AMERI-THINK:The American office desk is a symbol of status and power, as is the waiting-time you – the supplicant – spend in the outer office before you see the desk. (NOTE: In Los Angeles – and especially in the film and television industry – a special formula applies, wherein the relative importance of the executive you’re about to see is inversely proportionate to the waiting-time you spend in his outer office, and to his height – i.e., a two-hour wait should produce a man who is short).
However: the more senior the executive, the larger his desk; so, the Big Boss will sit behind a surface that a family of ten could live on for a year. Unless it’s roughly the size of a platform at Calcutta railway station, it doesn’t count. The point is that desks are Macho, and desks intimidate. They also protect ... interposing a beautifully grained and polished fortress between Big Boss and you.

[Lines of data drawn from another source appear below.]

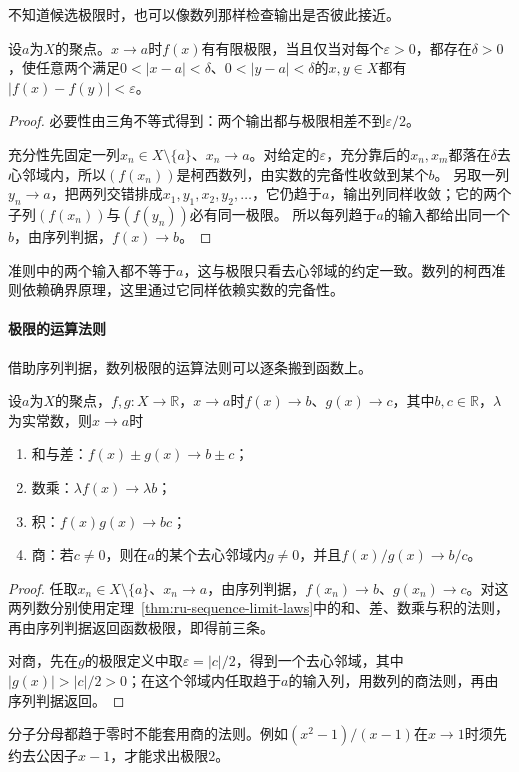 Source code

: 不知道候选极限时，也可以像数列那样检查输出是否彼此接近。
\begin{theorem}[函数极限的柯西准则]
\label{thm:ru-function-cauchy}
设$a$为$X$的聚点。$x\to a$时$f(x)$有有限极限，当且仅当对每个$\varepsilon>0$，都存在$\delta>0$，使任意两个满足$0<|x-a|<\delta$、$0<|y-a|<\delta$的$x,y\in X$都有$|f(x)-f(y)|<\varepsilon$。
\end{theorem}
\begin{proof}
必要性由三角不等式得到：两个输出都与极限相差不到$\varepsilon/2$。

充分性先固定一列$x_n\in X\setminus\{a\}$、$x_n\to a$。对给定的$\varepsilon$，充分靠后的$x_n,x_m$都落在$\delta$去心邻域内，所以$(f(x_n))$是柯西数列，由实数的完备性收敛到某个$b$。
另取一列$y_n\to a$，把两列交错排成$x_1,y_1,x_2,y_2,\ldots$，它仍趋于$a$，输出列同样收敛；它的两个子列$(f(x_n))$与$(f(y_n))$必有同一极限。
所以每列趋于$a$的输入都给出同一个$b$，由序列判据，$f(x)\to b$。
\end{proof}
准则中的两个输入都不等于$a$，这与极限只看去心邻域的约定一致。数列的柯西准则依赖确界原理，这里通过它同样依赖实数的完备性。

\paragraph{极限的运算法则}
借助序列判据，数列极限的运算法则可以逐条搬到函数上。
\begin{theorem}[函数极限的运算法则]
\label{thm:ru-function-limit-laws}
设$a$为$X$的聚点，$f,g:X\to\mathbb R$，$x\to a$时$f(x)\to b$、$g(x)\to c$，其中$b,c\in\mathbb R$，$\lambda$为实常数，则$x\to a$时
\begin{enumerate}
 \item 和与差：$f(x)\pm g(x)\to b\pm c$；
 \item 数乘：$\lambda f(x)\to\lambda b$；
 \item 积：$f(x)g(x)\to bc$；
 \item 商：若$c\neq0$，则在$a$的某个去心邻域内$g\neq0$，并且$f(x)/g(x)\to b/c$。
\end{enumerate}
\end{theorem}
\begin{proof}
任取$x_n\in X\setminus\{a\}$、$x_n\to a$，由序列判据，$f(x_n)\to b$、$g(x_n)\to c$。对这两列数分别使用定理~\ref{thm:ru-sequence-limit-laws}中的和、差、数乘与积的法则，再由序列判据返回函数极限，即得前三条。

对商，先在$g$的极限定义中取$\varepsilon=|c|/2$，得到一个去心邻域，其中$|g(x)|>|c|/2>0$；在这个邻域内任取趋于$a$的输入列，用数列的商法则，再由序列判据返回。
\end{proof}
分子分母都趋于零时不能套用商的法则。例如$(x^2-1)/(x-1)$在$x\to1$时须先约去公因子$x-1$，才能求出极限$2$。

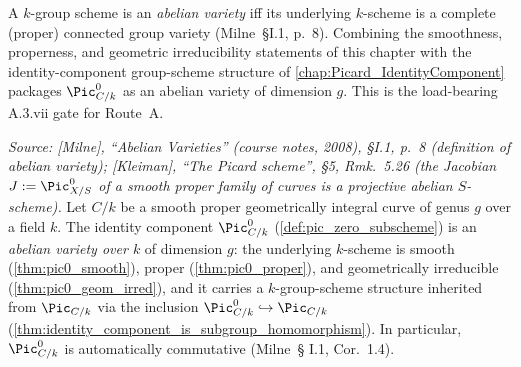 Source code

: A \(k\)-group scheme is an \emph{abelian variety} iff its underlying
\(k\)-scheme is a complete (proper) connected group variety
(Milne~\S I.1, p.~8). Combining the smoothness, properness, and
geometric irreducibility statements of this chapter with the
identity-component group-scheme structure of
\cref{chap:Picard_IdentityComponent} packages \(\Pic^0_{C/k}\) as an
abelian variety of dimension \(g\). This is the load-bearing A.3.vii
gate for Route~A.

\begin{theorem}
  \label{thm:pic0_isAbelianVariety}

  \textit{Source: [Milne], ``Abelian Varieties'' (course notes, 2008),
  \S I.1, p.~8 (definition of abelian variety); [Kleiman], ``The
  Picard scheme'', \S 5, Rmk.~5.26 (the Jacobian
  \(J := \Pic^0_{X/S}\) of a smooth proper family of curves is a
  projective abelian \(S\)-scheme).}
  Let \(C/k\) be a smooth proper geometrically integral curve of
  genus \(g\) over a field \(k\). The identity component
  \(\Pic^0_{C/k}\) (\cref{def:pic_zero_subscheme}) is an
  \emph{abelian variety over \(k\)} of dimension \(g\): the underlying
  \(k\)-scheme is smooth (\cref{thm:pic0_smooth}), proper
  (\cref{thm:pic0_proper}), and geometrically irreducible
  (\cref{thm:pic0_geom_irred}), and it carries a \(k\)-group-scheme
  structure inherited from \(\Pic_{C/k}\) via the inclusion
  \(\Pic^0_{C/k} \hookrightarrow \Pic_{C/k}\)
  (\cref{thm:identity_component_is_subgroup_homomorphism}). In
  particular, \(\Pic^0_{C/k}\) is automatically commutative (Milne~\S
  I.1, Cor.~1.4).
\end{theorem}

You are placed at an instant disadvantage. First, you will have to shout across vast spaces in order to be heard. Big Boss will also ensure that your guest-chair is low, and the desk-rim level with your mouth. This gives him a chance to say ‘What? Can you speak up? I can’t hear!’ until you are thoroughly rattled. Second – and most important – it places you too far away to judge whether Big Boss is stupid or smart. If he is seated behind his desk when you come in, you won’t know if he’s tall or short. Or thin or fat. You will not spot his contact lenses or recent hair implant. Or the fact that he’s just had the bags beneath his eyes done.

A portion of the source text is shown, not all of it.